Fangio, esse, estava em quinto, atrás de Farina e Ascari. "Na segunda volta, consegui ultrapassar o Bonetto e o Fangio já estava em terceiro. Na quarta volta, o Fangio passou para segundo e estava colado a mim. Eu olhava para trás e não o via, sabes porquê? Ele andava a fintar-me, de um lado para o outro, a tentar baralhar-me. Se eu olhasse para a esquerda, ele metia para a direita e eu perdia o ângulo de visão e assim sucessivamente. Foi assim por voltas e mais voltas. À 37ª, demos uma volta de avanço a todos os participantes. O nosso ritmo era frenético e começava então o jogo das boxes. Eu estava à espera que o Fangio fosse primeiro." Uma pesquisa na revista "El Gráfico" desse GP informa que o Alfa Romeo do argentino partira com o tanque de 250 litros de gasolina cheio mas o Ferrari de Froilán consumia menos. E é aí que o motor de Fangio pára, arranca, pára, arranca e perde 72 segundos.
É SÓ GERIR A VANTAGEM
"Esse percalço dá-me outro ânimo, outra confiança.

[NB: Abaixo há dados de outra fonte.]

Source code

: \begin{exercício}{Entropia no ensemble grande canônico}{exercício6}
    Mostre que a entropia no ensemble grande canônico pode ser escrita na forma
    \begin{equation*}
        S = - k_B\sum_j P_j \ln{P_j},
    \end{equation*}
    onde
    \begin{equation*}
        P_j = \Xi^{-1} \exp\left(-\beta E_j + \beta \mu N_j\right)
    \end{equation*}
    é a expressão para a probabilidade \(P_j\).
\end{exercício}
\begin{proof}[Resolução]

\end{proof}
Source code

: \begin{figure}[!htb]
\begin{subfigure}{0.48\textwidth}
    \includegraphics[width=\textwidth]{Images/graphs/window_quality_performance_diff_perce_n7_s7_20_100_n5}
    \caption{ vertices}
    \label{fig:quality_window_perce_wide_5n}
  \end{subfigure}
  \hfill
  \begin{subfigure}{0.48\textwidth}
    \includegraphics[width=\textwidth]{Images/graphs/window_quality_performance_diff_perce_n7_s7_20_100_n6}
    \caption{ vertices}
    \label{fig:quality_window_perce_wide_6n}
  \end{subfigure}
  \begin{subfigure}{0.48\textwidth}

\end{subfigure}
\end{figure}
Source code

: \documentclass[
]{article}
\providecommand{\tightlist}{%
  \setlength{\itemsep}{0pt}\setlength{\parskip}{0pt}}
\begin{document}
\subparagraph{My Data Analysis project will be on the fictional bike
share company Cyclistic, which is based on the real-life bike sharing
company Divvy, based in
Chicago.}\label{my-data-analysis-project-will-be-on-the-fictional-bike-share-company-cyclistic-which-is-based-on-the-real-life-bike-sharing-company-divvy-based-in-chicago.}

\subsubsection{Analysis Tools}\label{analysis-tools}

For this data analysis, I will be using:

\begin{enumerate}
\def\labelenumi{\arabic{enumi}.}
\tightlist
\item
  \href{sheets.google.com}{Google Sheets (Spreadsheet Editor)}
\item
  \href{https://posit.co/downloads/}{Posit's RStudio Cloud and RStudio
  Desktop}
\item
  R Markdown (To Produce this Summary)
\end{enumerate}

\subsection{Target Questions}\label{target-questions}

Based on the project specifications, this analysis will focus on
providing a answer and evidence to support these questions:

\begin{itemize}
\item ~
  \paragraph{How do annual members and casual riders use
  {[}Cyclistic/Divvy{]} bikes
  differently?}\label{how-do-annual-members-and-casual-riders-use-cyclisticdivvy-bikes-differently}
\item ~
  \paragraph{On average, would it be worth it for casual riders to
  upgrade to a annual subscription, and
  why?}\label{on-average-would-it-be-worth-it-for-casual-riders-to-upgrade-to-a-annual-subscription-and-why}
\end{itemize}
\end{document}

Vou às boxes e enchem-me o depósito com mais 20 litros. Os pneus mantêm-se. A paragem demora só 23 segundos. Quando volto à corrida, continuo bem à frente, quase um minuto de avanço sobre o Fangio. Até ao final foi só saber gerir o tempo e o carro. Acabei à frente de Fangio." Com 51 segundos e duas voltas de avanço a Villoresi, o terceiro classificado. Pela primeira vez, um Ferrari ganhava um GP. Começa aqui a lenda da marca italiana, já com 216 vitórias, a última das quais no domingo, com o espanhol Fernando Alonso ao volante. Onde? Em Silverstone!
"A diferença é que o Alonso voltou de avião, com certeza, e eu de carro, um Alfa 1900, guiado pelo Juan [Fangio]. Além de nós, a minha mulher. Fomos até Milão. Lá, onde vivíamos, agarrei no Fiat Millecento e desci até Modena para saudar o viejo Ferrari. Ele estava animado, diz que chorou de alegria, e enviou um telegrama de ''condolências'' a Orazio Satta-Puglia, director desportivo da Alfa Romeo." E o Froilán, como se sentia? "Mais contente que o Diabo."